Since World War II, and especially since the early ’50s, a program of vast scope and proportion has grown. It involves continuing investigation, reinvestigation, and adjudication of several million people not only in direct government employment but even in private industry (where government contracts are involved). It pervades every aspect of government-related employment, in every department, agency, and facility. Even the Department of Agriculture has a security office and issues security clearances to some employees.
From its inception, the program was a social- and sexual-conformity program, designed to exclude and stigmatize the unconventional and the unpopular, and to do so usually with a minimum of due process, and often with no due process at all. It was administered by the most extensive aggregate of dimwits ever assembled within the federal government and was based upon implementation of Victorian notions and old wives’ tales (such as that gays are all cringing, submissive victims of endless attempts at blackmail for espionage, whereas no gays are). In recent years, there has been significant improvement both in the content of the program and in the quality of the personnel administering it, but it remains a very heavy, expensive millstone around the necks of both government employment and private technological industry.
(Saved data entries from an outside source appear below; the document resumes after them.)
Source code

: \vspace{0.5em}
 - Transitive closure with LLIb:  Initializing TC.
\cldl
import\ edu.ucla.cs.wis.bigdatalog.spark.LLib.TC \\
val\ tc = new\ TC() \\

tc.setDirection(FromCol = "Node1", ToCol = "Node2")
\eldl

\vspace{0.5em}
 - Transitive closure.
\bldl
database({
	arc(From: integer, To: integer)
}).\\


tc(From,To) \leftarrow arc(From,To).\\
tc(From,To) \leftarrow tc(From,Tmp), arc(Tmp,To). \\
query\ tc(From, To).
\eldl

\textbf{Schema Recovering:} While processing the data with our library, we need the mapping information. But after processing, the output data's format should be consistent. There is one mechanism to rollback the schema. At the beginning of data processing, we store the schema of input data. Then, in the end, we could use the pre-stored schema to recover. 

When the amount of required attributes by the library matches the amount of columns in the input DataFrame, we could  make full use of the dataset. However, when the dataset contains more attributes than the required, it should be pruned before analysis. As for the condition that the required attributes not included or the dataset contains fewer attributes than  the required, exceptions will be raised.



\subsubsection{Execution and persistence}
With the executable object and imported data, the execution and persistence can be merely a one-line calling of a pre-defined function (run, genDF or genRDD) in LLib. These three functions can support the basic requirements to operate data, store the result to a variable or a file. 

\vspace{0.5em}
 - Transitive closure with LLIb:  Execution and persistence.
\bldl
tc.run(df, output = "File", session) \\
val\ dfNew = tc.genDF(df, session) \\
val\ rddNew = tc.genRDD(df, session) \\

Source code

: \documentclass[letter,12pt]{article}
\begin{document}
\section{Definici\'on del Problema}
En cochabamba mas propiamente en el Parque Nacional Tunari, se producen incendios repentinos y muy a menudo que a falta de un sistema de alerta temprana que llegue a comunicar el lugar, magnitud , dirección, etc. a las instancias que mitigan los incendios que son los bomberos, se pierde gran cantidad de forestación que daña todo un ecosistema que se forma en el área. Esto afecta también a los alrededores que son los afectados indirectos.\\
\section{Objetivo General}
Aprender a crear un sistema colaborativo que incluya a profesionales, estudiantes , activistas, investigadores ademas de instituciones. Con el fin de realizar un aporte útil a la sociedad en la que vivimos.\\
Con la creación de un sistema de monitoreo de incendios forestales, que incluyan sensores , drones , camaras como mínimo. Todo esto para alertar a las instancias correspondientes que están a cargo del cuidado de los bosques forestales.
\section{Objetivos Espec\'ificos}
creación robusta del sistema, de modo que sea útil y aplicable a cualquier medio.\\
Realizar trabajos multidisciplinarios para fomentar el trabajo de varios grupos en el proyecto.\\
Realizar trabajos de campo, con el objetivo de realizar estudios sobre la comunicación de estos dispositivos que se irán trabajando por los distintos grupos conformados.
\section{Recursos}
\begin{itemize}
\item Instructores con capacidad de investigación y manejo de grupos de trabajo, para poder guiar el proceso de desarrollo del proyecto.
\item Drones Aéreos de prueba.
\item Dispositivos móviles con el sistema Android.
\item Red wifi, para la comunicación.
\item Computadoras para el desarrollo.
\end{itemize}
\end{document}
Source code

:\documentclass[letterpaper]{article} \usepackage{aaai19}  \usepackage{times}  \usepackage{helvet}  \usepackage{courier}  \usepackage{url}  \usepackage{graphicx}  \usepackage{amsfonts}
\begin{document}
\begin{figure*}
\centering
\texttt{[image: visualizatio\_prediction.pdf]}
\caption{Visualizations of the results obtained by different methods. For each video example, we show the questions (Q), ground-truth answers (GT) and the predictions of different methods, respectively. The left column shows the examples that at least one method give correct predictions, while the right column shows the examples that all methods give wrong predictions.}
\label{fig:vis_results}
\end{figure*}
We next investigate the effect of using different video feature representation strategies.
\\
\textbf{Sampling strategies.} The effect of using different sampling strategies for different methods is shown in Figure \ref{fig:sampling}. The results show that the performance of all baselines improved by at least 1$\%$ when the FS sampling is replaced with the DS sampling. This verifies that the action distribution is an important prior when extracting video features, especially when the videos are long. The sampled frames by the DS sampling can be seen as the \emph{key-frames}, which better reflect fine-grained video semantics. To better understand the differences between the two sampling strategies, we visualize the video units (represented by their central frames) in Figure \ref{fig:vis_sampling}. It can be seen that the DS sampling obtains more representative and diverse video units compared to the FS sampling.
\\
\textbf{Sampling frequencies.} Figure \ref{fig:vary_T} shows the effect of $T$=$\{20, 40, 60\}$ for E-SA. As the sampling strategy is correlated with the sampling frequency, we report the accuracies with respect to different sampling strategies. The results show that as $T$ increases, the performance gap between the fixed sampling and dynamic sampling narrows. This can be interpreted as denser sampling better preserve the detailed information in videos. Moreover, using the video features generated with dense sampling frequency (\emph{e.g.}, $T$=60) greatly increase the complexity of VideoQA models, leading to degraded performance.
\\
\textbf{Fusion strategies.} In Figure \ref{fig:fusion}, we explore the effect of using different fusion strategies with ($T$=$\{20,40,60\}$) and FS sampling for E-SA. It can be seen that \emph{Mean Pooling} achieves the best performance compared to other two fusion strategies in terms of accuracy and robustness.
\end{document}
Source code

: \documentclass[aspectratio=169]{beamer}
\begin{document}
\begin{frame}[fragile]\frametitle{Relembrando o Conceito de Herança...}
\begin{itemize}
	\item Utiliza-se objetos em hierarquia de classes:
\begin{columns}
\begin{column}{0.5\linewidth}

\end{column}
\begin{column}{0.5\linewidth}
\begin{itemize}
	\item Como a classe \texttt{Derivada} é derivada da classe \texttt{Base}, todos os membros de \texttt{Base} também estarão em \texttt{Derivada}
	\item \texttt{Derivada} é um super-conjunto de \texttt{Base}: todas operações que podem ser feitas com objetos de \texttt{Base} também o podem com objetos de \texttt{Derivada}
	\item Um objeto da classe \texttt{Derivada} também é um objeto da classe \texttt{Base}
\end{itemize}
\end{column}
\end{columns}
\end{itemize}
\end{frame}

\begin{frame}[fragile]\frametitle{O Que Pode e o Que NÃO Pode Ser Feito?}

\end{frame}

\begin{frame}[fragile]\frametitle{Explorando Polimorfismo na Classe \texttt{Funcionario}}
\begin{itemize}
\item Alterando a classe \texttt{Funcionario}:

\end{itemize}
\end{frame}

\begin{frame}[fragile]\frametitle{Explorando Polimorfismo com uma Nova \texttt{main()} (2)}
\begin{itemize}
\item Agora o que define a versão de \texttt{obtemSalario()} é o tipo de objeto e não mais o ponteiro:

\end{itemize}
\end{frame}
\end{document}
The security clearance program exercises an undue and often controlling influence on a high percentage of all personnel decisions made not only in the federal government itself but in significant segments of private industry, and is often routinely utilized to bypass protections against arbitrary action otherwise available to employees. In many instances, gifted people with much to offer are needlessly prevented from making their contributions. Because those administering the security clearance program have a vested interest in maintaining it, they resist the re-examination of its very raisond’être, which has become highly questionable now that the Cold War is over. The program continues, although, as Wittes points out, there is almost no one left against whom to safeguard this secret information.
Wittes might do well to write a second article dealing with this obsolete, abominable, festering excrescence upon our body politic.